[Exercise goal]: Using the data beneath, show every line that includes the word "system".

=-=-=

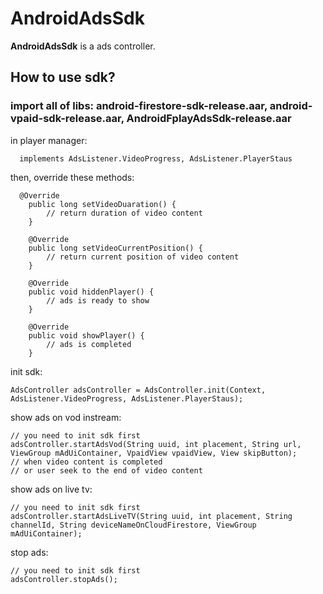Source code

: # AndroidAdsSdk
**AndroidAdsSdk** is a ads controller.
## How to use sdk?
### import all of libs: android-firestore-sdk-release.aar, android-vpaid-sdk-release.aar, AndroidFplayAdsSdk-release.aar
in player manager:
```
  implements AdsListener.VideoProgress, AdsListener.PlayerStaus
```
then, override these methods:
```
  @Override
    public long setVideoDuaration() {
        // return duration of video content
    }

    @Override
    public long setVideoCurrentPosition() {
        // return current position of video content
    }

    @Override
    public void hiddenPlayer() {
        // ads is ready to show
    }

    @Override
    public void showPlayer() {
        // ads is completed
    }
```
init sdk:
```
AdsController adsController = AdsController.init(Context, AdsListener.VideoProgress, AdsListener.PlayerStaus);
```
show ads on vod instream:
```
// you need to init sdk first
adsController.startAdsVod(String uuid, int placement, String url, ViewGroup mAdUiContainer, VpaidView vpaidView, View skipButton);
// when video content is completed 
// or user seek to the end of video content
```
show ads on live tv:
```
// you need to init sdk first
adsController.startAdsLiveTV(String uuid, int placement, String channelId, String deviceNameOnCloudFirestore, ViewGroup mAdUiContainer);
```
stop ads:
```
// you need to init sdk first
adsController.stopAds();
```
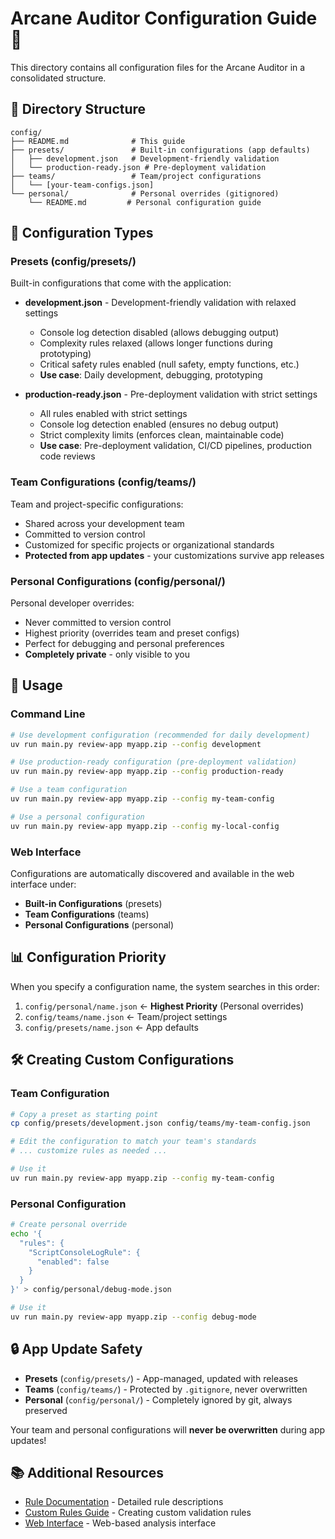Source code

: # Arcane Auditor Configuration Guide 📜

This directory contains all configuration files for the Arcane Auditor in a consolidated structure.

## 📁 Directory Structure

```
config/
├── README.md              # This guide
├── presets/               # Built-in configurations (app defaults)
│   ├── development.json   # Development-friendly validation
│   └── production-ready.json # Pre-deployment validation
├── teams/                 # Team/project configurations
│   └── [your-team-configs.json]
└── personal/              # Personal overrides (gitignored)
    └── README.md         # Personal configuration guide
```

## 🎯 Configuration Types

### Presets (config/presets/)

Built-in configurations that come with the application:

- **development.json** - Development-friendly validation with relaxed settings

  - Console log detection disabled (allows debugging output)
  - Complexity rules relaxed (allows longer functions during prototyping)
  - Critical safety rules enabled (null safety, empty functions, etc.)
  - **Use case**: Daily development, debugging, prototyping
- **production-ready.json** - Pre-deployment validation with strict settings

  - All rules enabled with strict settings
  - Console log detection enabled (ensures no debug output)
  - Strict complexity limits (enforces clean, maintainable code)
  - **Use case**: Pre-deployment validation, CI/CD pipelines, production code reviews

### Team Configurations (config/teams/)

Team and project-specific configurations:

- Shared across your development team
- Committed to version control
- Customized for specific projects or organizational standards
- **Protected from app updates** - your customizations survive app releases

### Personal Configurations (config/personal/)

Personal developer overrides:

- Never committed to version control
- Highest priority (overrides team and preset configs)
- Perfect for debugging and personal preferences
- **Completely private** - only visible to you

## 🚀 Usage

### Command Line

```bash
# Use development configuration (recommended for daily development)
uv run main.py review-app myapp.zip --config development

# Use production-ready configuration (pre-deployment validation)
uv run main.py review-app myapp.zip --config production-ready

# Use a team configuration
uv run main.py review-app myapp.zip --config my-team-config

# Use a personal configuration
uv run main.py review-app myapp.zip --config my-local-config
```

### Web Interface

Configurations are automatically discovered and available in the web interface under:

- **Built-in Configurations** (presets)
- **Team Configurations** (teams)
- **Personal Configurations** (personal)

## 📊 Configuration Priority

When you specify a configuration name, the system searches in this order:

1. `config/personal/name.json` ← **Highest Priority** (Personal overrides)
2. `config/teams/name.json` ← Team/project settings
3. `config/presets/name.json` ← App defaults

## 🛠️ Creating Custom Configurations

### Team Configuration

```bash
# Copy a preset as starting point
cp config/presets/development.json config/teams/my-team-config.json

# Edit the configuration to match your team's standards
# ... customize rules as needed ...

# Use it
uv run main.py review-app myapp.zip --config my-team-config
```

### Personal Configuration

```bash
# Create personal override
echo '{
  "rules": {
    "ScriptConsoleLogRule": {
      "enabled": false
    }
  }
}' > config/personal/debug-mode.json

# Use it
uv run main.py review-app myapp.zip --config debug-mode
```

## 🔒 App Update Safety

- **Presets** (`config/presets/`) - App-managed, updated with releases
- **Teams** (`config/teams/`) - Protected by `.gitignore`, never overwritten
- **Personal** (`config/personal/`) - Completely ignored by git, always preserved

Your team and personal configurations will **never be overwritten** during app updates!

## 📚 Additional Resources

- [Rule Documentation](../parser/rules/RULE_BREAKDOWN.md) - Detailed rule descriptions
- [Custom Rules Guide](../parser/rules/custom/README.md) - Creating custom validation rules
- [Web Interface](../web/README.md) - Web-based analysis interface
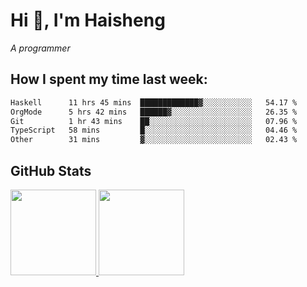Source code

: 
# Hi 👋, I'm Haisheng

*A programmer*



## How I spent my time last week:
<!--START_SECTION:waka-->

```txt
Haskell      11 hrs 45 mins  █████████████▓░░░░░░░░░░░   54.17 %
OrgMode      5 hrs 42 mins   ██████▓░░░░░░░░░░░░░░░░░░   26.35 %
Git          1 hr 43 mins    ██░░░░░░░░░░░░░░░░░░░░░░░   07.96 %
TypeScript   58 mins         █░░░░░░░░░░░░░░░░░░░░░░░░   04.46 %
Other        31 mins         ▓░░░░░░░░░░░░░░░░░░░░░░░░   02.43 %
```

<!--END_SECTION:waka-->

## GitHub Stats

<a href="https://github.com/hw202207">
  <img height="137px" src="https://github-readme-stats.vercel.app/api?username=hw202207&hide_title=false&hide_border=true&show_icons=true&include_all_commits=true&count_private=true&line_height=21&theme=" />
  <img height="137px" src="https://github-readme-stats.vercel.app/api/top-langs/?username=hw202207&hide_title=true&hide_border=true&layout=compact&langs_count=6&theme=" />
</a>
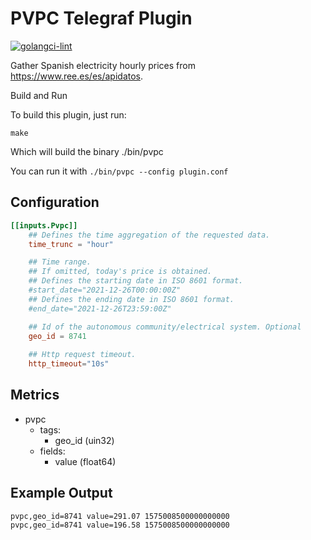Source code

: # PVPC Telegraf Plugin

[![golangci-lint](https://github.com/MrMarble/pvpc-telegraf-plugin/actions/workflows/lint.yml/badge.svg)](https://github.com/MrMarble/pvpc-telegraf-plugin/actions/workflows/lint.yml)

Gather Spanish electricity hourly prices from https://www.ree.es/es/apidatos.

Build and Run

To build this plugin, just run:

```
make
```

Which will build the binary ./bin/pvpc

You can run it with `./bin/pvpc --config plugin.conf`

## Configuration

```toml
[[inputs.Pvpc]]
	## Defines the time aggregation of the requested data.
	time_trunc = "hour"

	## Time range. 
	## If omitted, today's price is obtained.
	## Defines the starting date in ISO 8601 format.
	#start_date="2021-12-26T00:00:00Z"
	## Defines the ending date in ISO 8601 format.
	#end_date="2021-12-26T23:59:00Z"

	## Id of the autonomous community/electrical system. Optional
	geo_id = 8741
	
	## Http request timeout.
	http_timeout="10s"

```

## Metrics

- pvpc
    - tags:
        - geo_id (uin32)
    - fields:
        - value (float64)

## Example Output

```
pvpc,geo_id=8741 value=291.07 1575008500000000000
pvpc,geo_id=8741 value=196.58 1575008500000000000
```
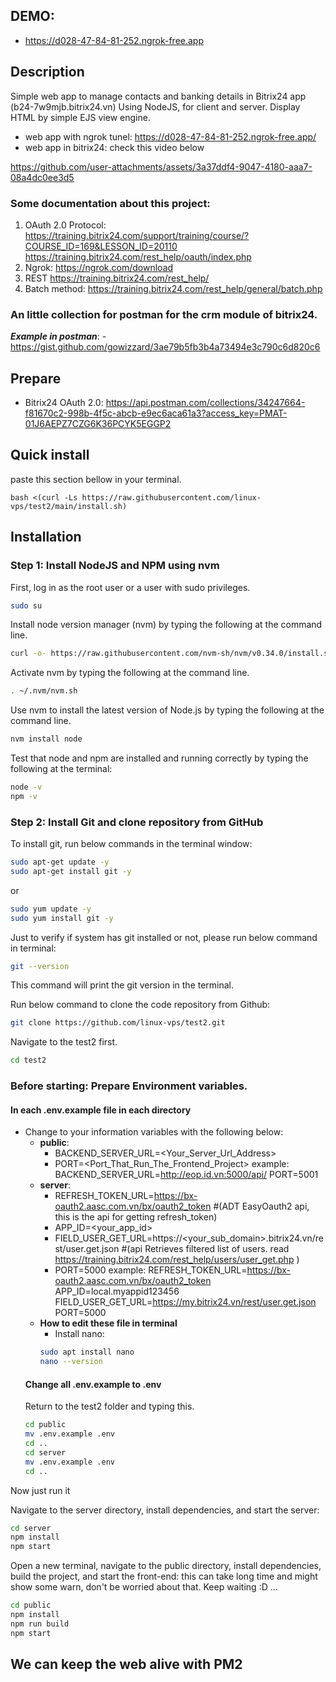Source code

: ## __DEMO:__
- https://d028-47-84-81-252.ngrok-free.app

## Description

Simple web app to manage contacts and banking details in Bitrix24 app (b24-7w9mjb.bitrix24.vn)
Using NodeJS, for client and server. Display HTML by simple EJS view engine.
- web app with ngrok tunel: https://d028-47-84-81-252.ngrok-free.app/
- web app in bitrix24: check this video below

https://github.com/user-attachments/assets/3a37ddf4-9047-4180-aaa7-08a4dc0ee3d5



### Some documentation about this project:
 1. OAuth 2.0 Protocol:
    https://training.bitrix24.com/support/training/course/?COURSE_ID=169&LESSON_ID=20110
    https://training.bitrix24.com/rest_help/oauth/index.php
 3. Ngrok:
    https://ngrok.com/download
 4. REST
    https://training.bitrix24.com/rest_help/
 5. Batch method:
    https://training.bitrix24.com/rest_help/general/batch.php
### An little collection for postman for the crm module of bitrix24.
***Example in postman***:
    - https://gist.github.com/gowizzard/3ae79b5fb3b4a73494e3c790c6d820c6

## Prepare
- Bitrix24 OAuth 2.0: https://api.postman.com/collections/34247664-f81670c2-998b-4f5c-abcb-e9ec6aca61a3?access_key=PMAT-01J6AEPZ7CZG6K36PCYK5EGGP2
 
## Quick install
paste this section bellow in your terminal.
```
bash <(curl -Ls https://raw.githubusercontent.com/linux-vps/test2/main/install.sh)
```

## Installation

### Step 1: Install NodeJS and NPM using nvm

First, log in as the root user or a user with sudo privileges.

```bash
sudo su
```

Install node version manager (nvm) by typing the following at the command line.

```bash
curl -o- https://raw.githubusercontent.com/nvm-sh/nvm/v0.34.0/install.sh | bash
```
Activate nvm by typing the following at the command line.

```bash
. ~/.nvm/nvm.sh
```

Use nvm to install the latest version of Node.js by typing the following at the command line.

```bash
nvm install node
```

Test that node and npm are installed and running correctly by typing the following at the terminal:

```bash
node -v
npm -v
```

### Step 2: Install Git and clone repository from GitHub
To install git, run below commands in the terminal window:

```bash
sudo apt-get update -y
sudo apt-get install git -y
```
or 
```bash
sudo yum update -y
sudo yum install git -y
```

Just to verify if system has git installed or not, please run below command in terminal:
```bash
git --version
```

This command will print the git version in the terminal.

Run below command to clone the code repository from Github:

```bash
git clone https://github.com/linux-vps/test2.git
```

Navigate to the test2 first.
```bash
cd test2
```

### Before starting: Prepare Environment variables.
#### In each .env.example file in each directory
- Change to your information variables with the following below:
  - **public**:
    - BACKEND_SERVER_URL=<Your_Server_Url_Address>
    - PORT=<Port_That_Run_The_Frontend_Project>
    example:
      BACKEND_SERVER_URL=http://eop.id.vn:5000/api/ 
      PORT=5001
  - **server**:
    - REFRESH_TOKEN_URL=https://bx-oauth2.aasc.com.vn/bx/oauth2_token #(ADT EasyOauth2 api, this is the api for getting refresh_token)
    - APP_ID=<your_app_id>
    - FIELD_USER_GET_URL=https://<your_sub_domain>.bitrix24.vn/rest/user.get.json #(api Retrieves filtered list of users. read https://training.bitrix24.com/rest_help/users/user_get.php ) 
    - PORT=5000
    example:
      REFRESH_TOKEN_URL=https://bx-oauth2.aasc.com.vn/bx/oauth2_token
      APP_ID=local.myappid123456
      FIELD_USER_GET_URL=https://my.bitrix24.vn/rest/user.get.json
      PORT=5000
   -  **How to edit these file in terminal**
        - Install nano:
        ```bash
        sudo apt install nano
        nano --version
        ```
    #### Change all .env.example to .env
    Return to the test2 folder and typing this.
    ```bash
    cd public
    mv .env.example .env
    cd ..
    cd server
    mv .env.example .env
    cd ..
    
    ```
Now just run it

Navigate to the server directory, install dependencies, and start the server:
```bash
cd server
npm install
npm start
```
Open a new terminal, navigate to the public directory, install dependencies, build the project, and start the front-end:
this can take long time and might show some warn, don't be worried about that. Keep waiting :D ...
```bash
cd public
npm install
npm run build
npm start
```

## We can keep the web alive with PM2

=-=-=

[Worked solution]:
When you specify a configuration name, the system searches in this order:
	## Id of the autonomous community/electrical system. Optional
Just to verify if system has git installed or not, please run below command in terminal:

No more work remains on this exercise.